__TASK OBJECTIVE__. Below is a listing; restate from it, character for character, the lines beginning at the line holding "int j; // inner loop counter" and ending at the line holding "Remember the Dalton", both included.

_ _ _ _ _ _ _

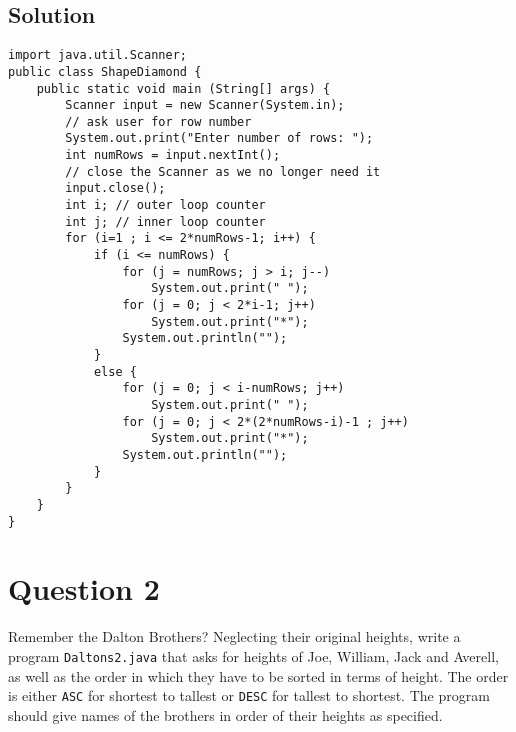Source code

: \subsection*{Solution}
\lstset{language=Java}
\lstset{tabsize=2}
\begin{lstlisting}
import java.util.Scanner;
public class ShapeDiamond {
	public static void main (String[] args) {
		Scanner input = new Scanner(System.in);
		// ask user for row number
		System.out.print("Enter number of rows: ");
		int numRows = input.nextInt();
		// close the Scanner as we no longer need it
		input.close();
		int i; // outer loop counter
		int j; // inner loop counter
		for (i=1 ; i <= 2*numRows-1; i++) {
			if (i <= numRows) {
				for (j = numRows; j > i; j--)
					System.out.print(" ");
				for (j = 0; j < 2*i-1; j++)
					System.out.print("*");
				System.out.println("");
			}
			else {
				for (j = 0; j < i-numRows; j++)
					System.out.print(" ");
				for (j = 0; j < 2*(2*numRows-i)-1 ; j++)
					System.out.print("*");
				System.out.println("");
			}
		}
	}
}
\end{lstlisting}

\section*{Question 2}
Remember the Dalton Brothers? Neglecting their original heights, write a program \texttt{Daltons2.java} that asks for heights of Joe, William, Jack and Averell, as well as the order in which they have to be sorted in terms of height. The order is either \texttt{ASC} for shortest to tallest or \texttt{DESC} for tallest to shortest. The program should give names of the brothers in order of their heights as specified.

_ _ _ _ _ _ _

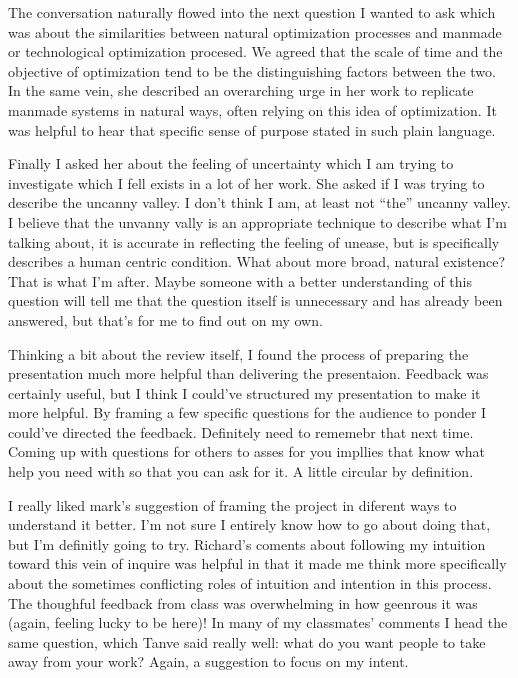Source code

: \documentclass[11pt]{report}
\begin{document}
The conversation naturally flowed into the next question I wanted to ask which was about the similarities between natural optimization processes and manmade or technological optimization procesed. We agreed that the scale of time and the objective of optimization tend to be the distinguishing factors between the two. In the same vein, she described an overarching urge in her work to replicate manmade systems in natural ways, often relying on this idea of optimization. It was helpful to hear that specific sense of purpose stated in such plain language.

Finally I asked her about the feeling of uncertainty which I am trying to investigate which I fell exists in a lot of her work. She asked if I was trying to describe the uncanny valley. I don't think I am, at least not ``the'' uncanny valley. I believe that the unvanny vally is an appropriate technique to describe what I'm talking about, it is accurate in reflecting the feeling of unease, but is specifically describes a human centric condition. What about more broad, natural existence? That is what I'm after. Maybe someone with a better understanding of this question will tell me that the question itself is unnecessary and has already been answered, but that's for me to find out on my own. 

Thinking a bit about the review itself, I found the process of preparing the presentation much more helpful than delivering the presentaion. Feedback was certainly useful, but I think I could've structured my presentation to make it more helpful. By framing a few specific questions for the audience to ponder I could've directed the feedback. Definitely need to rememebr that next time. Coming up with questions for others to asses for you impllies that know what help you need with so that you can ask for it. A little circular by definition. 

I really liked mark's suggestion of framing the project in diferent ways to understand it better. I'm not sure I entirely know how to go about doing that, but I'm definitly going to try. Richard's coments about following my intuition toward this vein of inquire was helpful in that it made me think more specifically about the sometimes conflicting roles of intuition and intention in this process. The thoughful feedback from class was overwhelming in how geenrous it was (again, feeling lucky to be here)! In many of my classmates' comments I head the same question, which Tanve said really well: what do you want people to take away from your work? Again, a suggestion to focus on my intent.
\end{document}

_ _ _ _ _ _ _

__OUTPUT__.
		int j; // inner loop counter
		for (i=1 ; i <= 2*numRows-1; i++) {
			if (i <= numRows) {
				for (j = numRows; j > i; j--)
					System.out.print(" ");
				for (j = 0; j < 2*i-1; j++)
					System.out.print("*");
				System.out.println("");
			}
			else {
				for (j = 0; j < i-numRows; j++)
					System.out.print(" ");
				for (j = 0; j < 2*(2*numRows-i)-1 ; j++)
					System.out.print("*");
				System.out.println("");
			}
		}
	}
}
\end{lstlisting}

\section*{Question 2}
Remember the Dalton Brothers? Neglecting their original heights, write a program \texttt{Daltons2.java} that asks for heights of Joe, William, Jack and Averell, as well as the order in which they have to be sorted in terms of height. The order is either \texttt{ASC} for shortest to tallest or \texttt{DESC} for tallest to shortest. The program should give names of the brothers in order of their heights as specified.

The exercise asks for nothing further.